**Exercise requirements**
Retype every entry below without pictures.

**Data records**
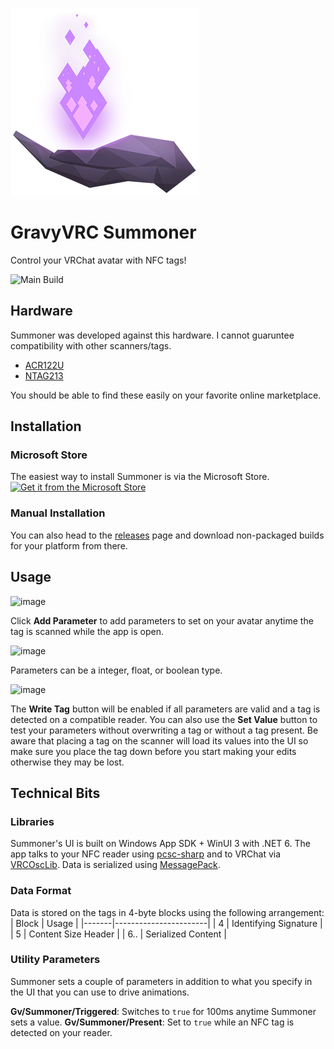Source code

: ![Summoner Logo](https://github.com/halomademeapc/GravyVrc.Summoner/blob/main/assets/app_tile_icon_300px.png?raw=true)
# GravyVRC Summoner
Control your VRChat avatar with NFC tags!


![Main Build](https://github.com/halomademeapc/GravyVrc.Summoner/actions/workflows/ci-build.yml/badge.svg)

## Hardware
Summoner was developed against this hardware.  I cannot guaruntee compatibility with other scanners/tags.
- [ACR122U](https://www.acs.com.hk/en/products/3/acr122u-usb-nfc-reader/)
- [NTAG213](https://www.nxp.com/products/rfid-nfc/nfc-hf/ntag-for-tags-and-labels/ntag-213-215-216-nfc-forum-type-2-tag-compliant-ic-with-144-504-888-bytes-user-memory:NTAG213_215_216)

You should be able to find these easily on your favorite online marketplace.

## Installation

### Microsoft Store
The easiest way to install Summoner is via the Microsoft Store.  
[![Get it from the Microsoft Store](https://get.microsoft.com/images/en-US%20dark.svg)](https://apps.microsoft.com/store/detail/9PBSBFXXP0DF?launch=true&mode=mini)

### Manual Installation
You can also head to the [releases](https://github.com/halomademeapc/GravyVrc.Summoner/releases) page and download non-packaged builds for your platform from there.

## Usage
![image](https://github.com/halomademeapc/GravyVrc.Summoner/assets/5904472/d33a4426-c59e-4db3-a92a-810ef4432c75)

Click **Add Parameter** to add parameters to set on your avatar anytime the tag is scanned while the app is open.  

![image](https://github.com/halomademeapc/GravyVrc.Summoner/assets/5904472/2d8e5483-2eaf-40b9-91d0-4d7f8af46e4e)

Parameters can be a integer, float, or boolean type.

![image](https://github.com/halomademeapc/GravyVrc.Summoner/assets/5904472/f31216f2-c4bc-45d2-8a72-148f8131b691)

The **Write Tag** button will be enabled if all parameters are valid and a tag is detected on a compatible reader.  You can also use the **Set Value** button to test your parameters without overwriting a tag or without a tag present.  Be aware that placing a tag on the scanner will load its values into the UI so make sure you place the tag down before you start making your edits otherwise they may be lost.

## Technical Bits
### Libraries
Summoner's UI is built on Windows App SDK + WinUI 3 with .NET 6.  The app talks to your NFC reader using [pcsc-sharp](https://github.com/danm-de/pcsc-sharp) and to VRChat via [VRCOscLib](https://github.com/ChanyaVRC/VRCOscLib).  Data is serialized using [MessagePack](https://github.com/neuecc/MessagePack-CSharp).

### Data Format
Data is stored on the tags in 4-byte blocks using the following arrangement:
| Block | Usage                 |
|-------|-----------------------|
| 4     | Identifying Signature |
| 5     | Content Size Header   |
| 6..   | Serialized Content    |

### Utility Parameters
Summoner sets a couple of parameters in addition to what you specify in the UI that you can use to drive animations.

**Gv/Summoner/Triggered**: Switches to `true` for 100ms anytime Summoner sets a value.
**Gv/Summoner/Present**: Set to `true` while an NFC tag is detected on your reader.
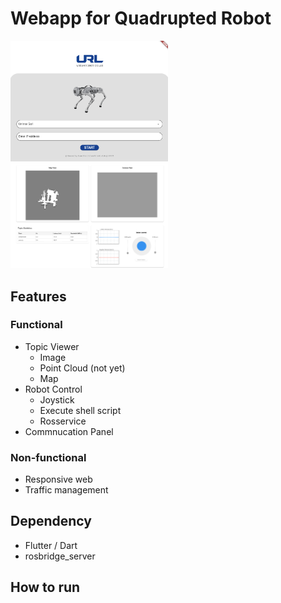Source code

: # Webapp for Quadrupted Robot


<img src="./assets/img/main.png" width="50%">
<img src="./assets/img/page.png" width="50%">

## Features 

### Functional
- Topic Viewer
    - Image
    - Point Cloud (not yet)
    - Map
- Robot Control
    - Joystick
    - Execute shell script
    - Rosservice
- Commnucation Panel

### Non-functional
- Responsive web
- Traffic management

## Dependency

- Flutter / Dart
- rosbridge_server

## How to run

**Solution below**
Source code

: ![Summoner Logo](https://github.com/halomademeapc/GravyVrc.Summoner/blob/main/assets/app_tile_icon_300px.png?raw=true)
# GravyVRC Summoner
Control your VRChat avatar with NFC tags!


![Main Build](https://github.com/halomademeapc/GravyVrc.Summoner/actions/workflows/ci-build.yml/badge.svg)

## Hardware
Summoner was developed against this hardware.  I cannot guaruntee compatibility with other scanners/tags.
- [ACR122U](https://www.acs.com.hk/en/products/3/acr122u-usb-nfc-reader/)
- [NTAG213](https://www.nxp.com/products/rfid-nfc/nfc-hf/ntag-for-tags-and-labels/ntag-213-215-216-nfc-forum-type-2-tag-compliant-ic-with-144-504-888-bytes-user-memory:NTAG213_215_216)

You should be able to find these easily on your favorite online marketplace.

## Installation

### Microsoft Store
The easiest way to install Summoner is via the Microsoft Store.  
[![Get it from the Microsoft Store](https://get.microsoft.com/images/en-US%20dark.svg)](https://apps.microsoft.com/store/detail/9PBSBFXXP0DF?launch=true&mode=mini)

### Manual Installation
You can also head to the [releases](https://github.com/halomademeapc/GravyVrc.Summoner/releases) page and download non-packaged builds for your platform from there.

## Usage
![image](https://github.com/halomademeapc/GravyVrc.Summoner/assets/5904472/d33a4426-c59e-4db3-a92a-810ef4432c75)

Click **Add Parameter** to add parameters to set on your avatar anytime the tag is scanned while the app is open.  

![image](https://github.com/halomademeapc/GravyVrc.Summoner/assets/5904472/2d8e5483-2eaf-40b9-91d0-4d7f8af46e4e)

Parameters can be a integer, float, or boolean type.

![image](https://github.com/halomademeapc/GravyVrc.Summoner/assets/5904472/f31216f2-c4bc-45d2-8a72-148f8131b691)

The **Write Tag** button will be enabled if all parameters are valid and a tag is detected on a compatible reader.  You can also use the **Set Value** button to test your parameters without overwriting a tag or without a tag present.  Be aware that placing a tag on the scanner will load its values into the UI so make sure you place the tag down before you start making your edits otherwise they may be lost.

## Technical Bits
### Libraries
Summoner's UI is built on Windows App SDK + WinUI 3 with .NET 6.  The app talks to your NFC reader using [pcsc-sharp](https://github.com/danm-de/pcsc-sharp) and to VRChat via [VRCOscLib](https://github.com/ChanyaVRC/VRCOscLib).  Data is serialized using [MessagePack](https://github.com/neuecc/MessagePack-CSharp).

### Data Format
Data is stored on the tags in 4-byte blocks using the following arrangement:
| Block | Usage                 |
|-------|-----------------------|
| 4     | Identifying Signature |
| 5     | Content Size Header   |
| 6..   | Serialized Content    |

### Utility Parameters
Summoner sets a couple of parameters in addition to what you specify in the UI that you can use to drive animations.

**Gv/Summoner/Triggered**: Switches to `true` for 100ms anytime Summoner sets a value.
**Gv/Summoner/Present**: Set to `true` while an NFC tag is detected on your reader.
Source code

: # Webapp for Quadrupted Robot


<img src="./assets/img/main.png" width="50%">
<img src="./assets/img/page.png" width="50%">

## Features 

### Functional
- Topic Viewer
    - Image
    - Point Cloud (not yet)
    - Map
- Robot Control
    - Joystick
    - Execute shell script
    - Rosservice
- Commnucation Panel

### Non-functional
- Responsive web
- Traffic management

## Dependency

- Flutter / Dart
- rosbridge_server

## How to run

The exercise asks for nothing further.